Rebekka Kricheldorf revisite Les Trois Sœurs de Tchekhov avec Dolorosa, une variation contemporaine portée par une mise en scène de Marcial Di Fonzo Bo. Présentée au Théâtre du Rond-Point du 5 au 15 mars, cette pièce transpose l’ennui existentiel des héroïnes tchekhoviennes dans un monde actuel, où les aspirations peinent à trouver leur place. Entre ironie mordante et mélancolie latente, Dolorosa dresse un portrait acide d’une génération en quête de sens, coincée entre désillusion et espoirs vacillants.

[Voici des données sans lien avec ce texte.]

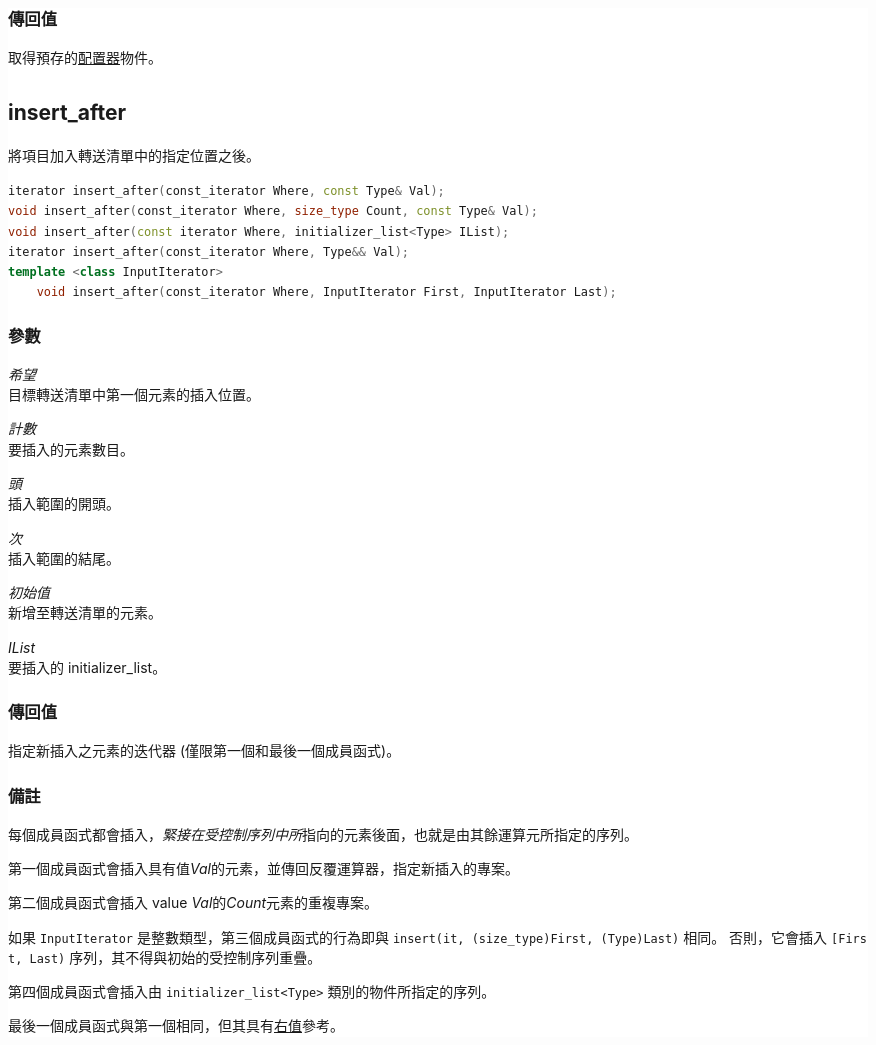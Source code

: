 ### <a name="return-value"></a>傳回值

取得預存的[配置器](../standard-library/allocator-class.md)物件。

## <a name="insert_after"></a><a name="insert_after"></a>insert_after

將項目加入轉送清單中的指定位置之後。

```cpp
iterator insert_after(const_iterator Where, const Type& Val);
void insert_after(const_iterator Where, size_type Count, const Type& Val);
void insert_after(const iterator Where, initializer_list<Type> IList);
iterator insert_after(const_iterator Where, Type&& Val);
template <class InputIterator>
    void insert_after(const_iterator Where, InputIterator First, InputIterator Last);
```

### <a name="parameters"></a>參數

*希望*\
目標轉送清單中第一個元素的插入位置。

*計數*\
要插入的元素數目。

*頭*\
插入範圍的開頭。

*次*\
插入範圍的結尾。

*初始值*\
新增至轉送清單的元素。

*IList*\
要插入的 initializer_list。

### <a name="return-value"></a>傳回值

指定新插入之元素的迭代器 (僅限第一個和最後一個成員函式)。

### <a name="remarks"></a>備註

每個成員函式都會插入，*緊接在受控制序列中所*指向的元素後面，也就是由其餘運算元所指定的序列。

第一個成員函式會插入具有值*Val*的元素，並傳回反覆運算器，指定新插入的專案。

第二個成員函式會插入 value *Val*的*Count*元素的重複專案。

如果 `InputIterator` 是整數類型，第三個成員函式的行為即與 `insert(it, (size_type)First, (Type)Last)` 相同。 否則，它會插入 `[First, Last)` 序列，其不得與初始的受控制序列重疊。

第四個成員函式會插入由 `initializer_list<Type>` 類別的物件所指定的序列。

最後一個成員函式與第一個相同，但其具有[右值](../cpp/rvalue-reference-declarator-amp-amp.md)參考。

Dans cette version, Irina (Camille Rutherford), Macha (Elsa Guedj) et Olga (Marie-Sophie Ferdane) célèbrent successivement leurs anniversaires, constatant année après année l’inertie de leur existence. Loin de la nostalgie tchekhovienne d’un Moscou fantasmé, elles errent dans une époque où les repères s’effondrent et où l’avenir semble aussi figé que leur présent. L’écriture caustique de Kricheldorf, oscillant entre comédie cruelle et regard lucide sur notre époque, offre une réponse mordante aux interrogations tchekhoviennes. Di Fonzo Bo accentue cette modernité en mêlant extraits du texte original et dialogues contemporains, créant un va-et-vient entre passé et présent.
Avec une troupe incarnant à merveille ces âmes tourmentées, Dolorosa questionne la manière dont les idéaux se heurtent aux réalités d’un monde qui ne cesse de se réinventer sans jamais vraiment changer. Cette mise en perspective audacieuse, servie par une scénographie évocatrice et un jeu d’acteurs percutant, confère à la pièce une force particulière. Un spectacle à ne pas manquer pour les amateurs de théâtre contemporain et de réinterprétations inventives des grands classiques.